「ウルトラセブン」に落とした戦争の影

高柳孝吉

「ウルトラセブン」に落とした戦争の影

 昔のテレビ📺️ドラマ、早い話が「ウルトラセブン」なのですが(笑)、こぼれ話を。ーーしかし重要な深い意味を含んだ話を記そうかと想います。ーー今年で放送開始から55周年を迎えたこの作品、実はのちに映画の大監督になる事になる実相寺昭雄さんら監督、脚本に実にそうそうたる顔ぶれが揃っていたんですね。ーーで、話のの根幹なのですが、実はこの「ウルトラセブン」という作品には第12話が存在しない、というかリアルタイムの放送だけでその後二度と放送される事はなくなった、といういわく付きの作品なんです。勿論DVDにもあまつさえ55周年の今年発売された記念4Kデジタル修復版にも収録される事はなかったのです。ーーいったい何がこの第12話に起こったのでしょう?ーーこの「ウルトラセブン」、放送開始がちょうど俺の産まれた年と同じ昭和43年。良く考えたら終戦からわずか20年ですか、それしか経っていなかったんですね。で、勿論俺も観る事は叶わなかったのですが、実はこの第12話には、原爆の影響を受けた星人が出て来た、というのです。ーー問題はここからです。放送時は特に問題にならなかったそうなんですが、悪い事にその何ヵ月か後の子供雑誌に「"被爆"宇宙人スペル星人」という表記がなされてしまったらしいんです。それを読んだ(読んだんかーい(笑))大人達が猛烈に批判、そういった経緯があって、円谷プロダクションも圧力がかけられ止む無く再放送時の放映は中止、なんとそれから55年経ったこんにちでもBlu-ray化は一切されず、ネガはちゃんと残っているにもかかわらずですよ、それこそ野球で言う「永久欠番」となった、という訳なんです。当時さっきも言ったように戦後僅か20年足らずですか、こんなところにまで戦争の影が、B-29爆撃機エノラゲイの落としたたった一発の爆弾が、深い影を落としているんですね、それもいまだに...。
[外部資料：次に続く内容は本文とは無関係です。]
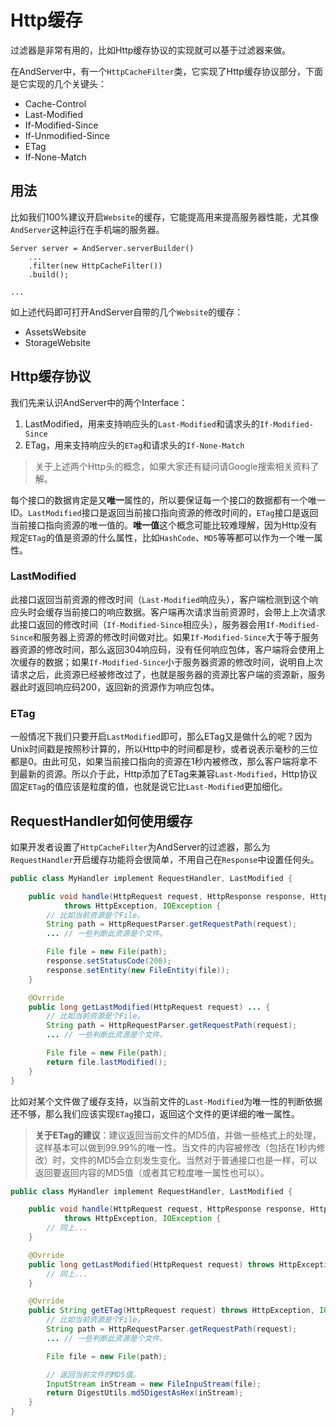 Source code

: # Http缓存

过滤器是非常有用的，比如Http缓存协议的实现就可以基于过滤器来做。  

在AndServer中，有一个`HttpCacheFilter`类，它实现了Http缓存协议部分，下面是它实现的几个关键头：

* Cache-Control
* Last-Modified
* If-Modified-Since
* If-Unmodified-Since
* ETag
* If-None-Match

## 用法
比如我们100%建议开启`Website`的缓存，它能提高用来提高服务器性能，尤其像`AndServer`这种运行在手机端的服务器。  

```
Server server = AndServer.serverBuilder()
	...
	.filter(new HttpCacheFilter())
	.build();

...
```

如上述代码即可打开AndServer自带的几个`Website`的缓存：
* AssetsWebsite
* StorageWebsite

## Http缓存协议
我们先来认识AndServer中的两个Interface：
1. LastModified，用来支持响应头的`Last-Modified`和请求头的`If-Modified-Since`
2. ETag，用来支持响应头的`ETag`和请求头的`If-None-Match`

> 关于上述两个Http头的概念，如果大家还有疑问请Google搜索相关资料了解。

每个接口的数据肯定是又**唯一**属性的，所以要保证每一个接口的数据都有一个唯一ID。`LastModified`接口是返回当前接口指向资源的修改时间的，`ETag`接口是返回当前接口指向资源的唯一值的。**唯一值**这个概念可能比较难理解，因为Http没有规定`ETag`的值是资源的什么属性，比如`HashCode`、`MD5`等等都可以作为一个唯一属性。  

### LastModified
此接口返回当前资源的修改时间（`Last-Modified`响应头），客户端检测到这个响应头时会缓存当前接口的响应数据。客户端再次请求当前资源时，会带上上次请求此接口返回的修改时间（`If-Modified-Since`相应头），服务器会用`If-Modified-Since`和服务器上资源的修改时间做对比。如果`If-Modified-Since`大于等于服务器资源的修改时间，那么返回304响应码，没有任何响应包体，客户端将会使用上次缓存的数据；如果`If-Modified-Since`小于服务器资源的修改时间，说明自上次请求之后，此资源已经被修改过了，也就是服务器的资源比客户端的资源新，服务器此时返回响应码200，返回新的资源作为响应包体。

### ETag
一般情况下我们只要开启`LastModified`即可，那么ETag又是做什么的呢？因为Unix时间戳是按照秒计算的，所以Http中的时间都是秒，或者说表示毫秒的三位都是0。由此可见，如果当前接口指向的资源在1秒内被修改，那么客户端将拿不到最新的资源。所以介于此，Http添加了ETag来兼容`Last-Modified`，Http协议固定`ETag`的值应该是粒度的值，也就是说它比`Last-Modified`更加细化。

## RequestHandler如何使用缓存
如果开发者设置了`HttpCacheFilter`为AndServer的过滤器，那么为`RequestHandler`开启缓存功能将会很简单，不用自己在`Response`中设置任何头。

```java
public class MyHandler implement RequestHandler, LastModified {

	public void handle(HttpRequest request, HttpResponse response, HttpContext context)
			throws HttpException, IOException {
		// 比如当前资源是个File。
		String path = HttpRequestParser.getRequestPath(request);
		... // 一些判断此资源是个文件。

		File file = new File(path);
		response.setStatusCode(200);
		response.setEntity(new FileEntity(file));
	}

	@Ovrride
	public long getLastModified(HttpRequest request) ... {
		// 比如当前资源是个File。
		String path = HttpRequestParser.getRequestPath(request);
		... // 一些判断此资源是个文件。

		File file = new File(path);
		return file.lastModified();
	}
}
```

比如对某个文件做了缓存支持，以当前文件的`Last-Modified`为唯一性的判断依据还不够，那么我们应该实现`ETag`接口，返回这个文件的更详细的唯一属性。  

> **关于ETag的建议**：建议返回当前文件的MD5值，并做一些格式上的处理，这样基本可以做到99.99%的唯一性。当文件的内容被修改（包括在1秒内修改）时，文件的MD5会立刻发生变化。当然对于普通接口也是一样，可以返回要返回内容的MD5值（或者其它粒度唯一属性也可以）。

```java
public class MyHandler implement RequestHandler, LastModified {

	public void handle(HttpRequest request, HttpResponse response, HttpContext context)
			throws HttpException, IOException {
		// 同上...
	}

	@Ovrride
	public long getLastModified(HttpRequest request) throws HttpException, IOException {
		// 同上...
	}

	@Ovrride
	public String getETag(HttpRequest request) throws HttpException, IOException {
		// 比如当前资源是个File。
		String path = HttpRequestParser.getRequestPath(request);
		... // 一些判断此资源是个文件。

		File file = new File(path);

		// 返回当前文件的MD5值。
		InputStream inStream = new FileInpuStream(file);
		return DigestUtils.md5DigestAsHex(inStream);
	}
}
```
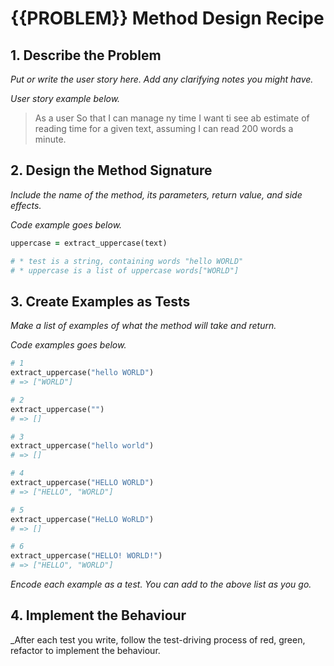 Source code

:# {{PROBLEM}} Method Design Recipe


## 1. Describe the Problem

_Put or write the user story here. Add any clarifying notes you might have._

_User story example below._
> As a user
> So that I can manage ny time
> I want ti see ab estimate of reading time for a given text, assuming I can read
> 200 words a minute.



## 2. Design the Method Signature

_Include the name of the method, its parameters, return value, and side effects._

_Code example goes below._
```ruby
uppercase = extract_uppercase(text)

# * test is a string, containing words "hello WORLD"
# * uppercase is a list of uppercase words["WORLD"]
```


## 3. Create Examples as Tests

_Make a list of examples of what the method will take and return._

_Code examples goes below._
```ruby
# 1
extract_uppercase("hello WORLD")
# => ["WORLD"]

# 2
extract_uppercase("")
# => []

# 3
extract_uppercase("hello world")
# => []

# 4
extract_uppercase("HELLO WORLD")
# => ["HELLO", "WORLD"]

# 5
extract_uppercase("HeLLO WoRLD")
# => []

# 6
extract_uppercase("HELLO! WORLD!")
# => ["HELLO", "WORLD"]
```

_Encode each example as a test. You can add to the above list as you go._


## 4. Implement the Behaviour

_After each test you write, follow the test-driving process of red, green, refactor to implement the behaviour.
 大変長くなりましたが、今回は「ウルトラセブン」に関する逸話でした。(ウルトラセブンの話なら明るくなるだろふつー(笑)ーーいーえ、実はウルトラセブンには色々深いテーマが随所に含まれていて、単純に子供向け娯楽番組の範疇にはくくれ無い、大人の鑑賞に耐えうるものがあるんです)。